DATA PROVIDED:
##############################

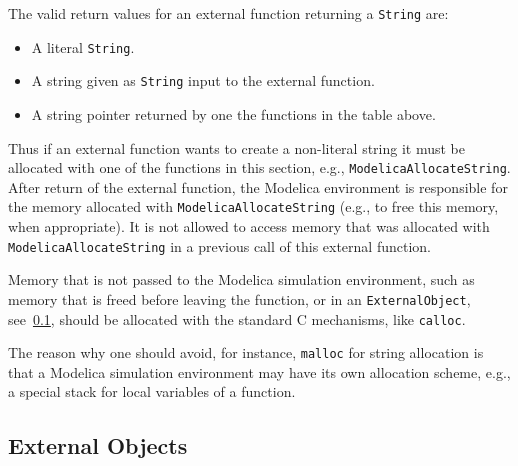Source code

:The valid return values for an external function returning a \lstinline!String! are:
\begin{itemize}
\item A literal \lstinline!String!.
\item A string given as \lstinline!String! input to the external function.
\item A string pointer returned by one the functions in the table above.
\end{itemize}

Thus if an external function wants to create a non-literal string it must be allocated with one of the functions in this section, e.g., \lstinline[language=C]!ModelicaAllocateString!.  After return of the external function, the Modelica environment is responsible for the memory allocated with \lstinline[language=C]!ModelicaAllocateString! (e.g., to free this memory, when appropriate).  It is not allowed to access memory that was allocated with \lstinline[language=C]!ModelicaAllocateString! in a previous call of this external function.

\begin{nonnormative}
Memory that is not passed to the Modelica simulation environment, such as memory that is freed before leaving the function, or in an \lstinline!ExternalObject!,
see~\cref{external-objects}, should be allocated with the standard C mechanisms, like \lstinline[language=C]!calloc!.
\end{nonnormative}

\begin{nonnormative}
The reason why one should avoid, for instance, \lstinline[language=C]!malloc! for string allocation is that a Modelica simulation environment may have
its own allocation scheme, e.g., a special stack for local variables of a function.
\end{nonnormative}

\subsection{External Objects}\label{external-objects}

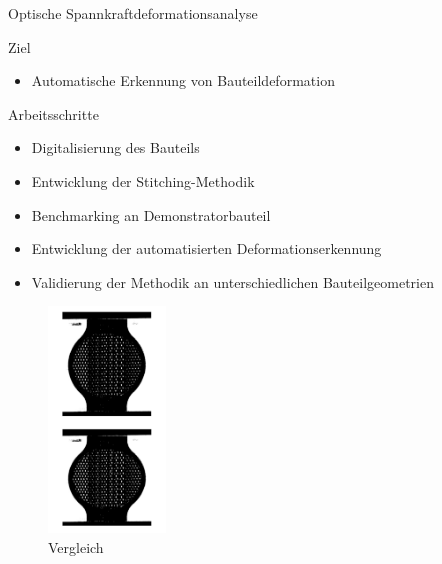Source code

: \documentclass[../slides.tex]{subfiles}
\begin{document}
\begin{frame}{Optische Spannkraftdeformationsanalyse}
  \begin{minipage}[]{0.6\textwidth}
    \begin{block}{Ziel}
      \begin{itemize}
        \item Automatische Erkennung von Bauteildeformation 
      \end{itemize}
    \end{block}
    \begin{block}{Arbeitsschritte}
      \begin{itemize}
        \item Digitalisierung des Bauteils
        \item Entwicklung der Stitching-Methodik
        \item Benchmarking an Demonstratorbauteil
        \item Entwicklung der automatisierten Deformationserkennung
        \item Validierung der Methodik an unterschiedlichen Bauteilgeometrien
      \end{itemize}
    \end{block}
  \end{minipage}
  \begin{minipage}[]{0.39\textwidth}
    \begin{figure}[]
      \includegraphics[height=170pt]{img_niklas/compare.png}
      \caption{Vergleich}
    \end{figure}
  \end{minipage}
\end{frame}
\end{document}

##############################

WORK REQUIRED: Print all of the entries word for word. Omit the pictures they contain.

OUTPUT FOR THIS EXERCISE:
Source code

:The valid return values for an external function returning a \lstinline!String! are:
\begin{itemize}
\item A literal \lstinline!String!.
\item A string given as \lstinline!String! input to the external function.
\item A string pointer returned by one the functions in the table above.
\end{itemize}

Thus if an external function wants to create a non-literal string it must be allocated with one of the functions in this section, e.g., \lstinline[language=C]!ModelicaAllocateString!.  After return of the external function, the Modelica environment is responsible for the memory allocated with \lstinline[language=C]!ModelicaAllocateString! (e.g., to free this memory, when appropriate).  It is not allowed to access memory that was allocated with \lstinline[language=C]!ModelicaAllocateString! in a previous call of this external function.

\begin{nonnormative}
Memory that is not passed to the Modelica simulation environment, such as memory that is freed before leaving the function, or in an \lstinline!ExternalObject!,
see~\cref{external-objects}, should be allocated with the standard C mechanisms, like \lstinline[language=C]!calloc!.
\end{nonnormative}

\begin{nonnormative}
The reason why one should avoid, for instance, \lstinline[language=C]!malloc! for string allocation is that a Modelica simulation environment may have
its own allocation scheme, e.g., a special stack for local variables of a function.
\end{nonnormative}

\subsection{External Objects}\label{external-objects}

Source code

: \documentclass[../slides.tex]{subfiles}
\begin{document}
\begin{frame}{Optische Spannkraftdeformationsanalyse}
  \begin{minipage}[]{0.6\textwidth}
    \begin{block}{Ziel}
      \begin{itemize}
        \item Automatische Erkennung von Bauteildeformation 
      \end{itemize}
    \end{block}
    \begin{block}{Arbeitsschritte}
      \begin{itemize}
        \item Digitalisierung des Bauteils
        \item Entwicklung der Stitching-Methodik
        \item Benchmarking an Demonstratorbauteil
        \item Entwicklung der automatisierten Deformationserkennung
        \item Validierung der Methodik an unterschiedlichen Bauteilgeometrien
      \end{itemize}
    \end{block}
  \end{minipage}
  \begin{minipage}[]{0.39\textwidth}
    \begin{figure}[]
      \includegraphics[height=170pt]{img_niklas/compare.png}
      \caption{Vergleich}
    \end{figure}
  \end{minipage}
\end{frame}
\end{document}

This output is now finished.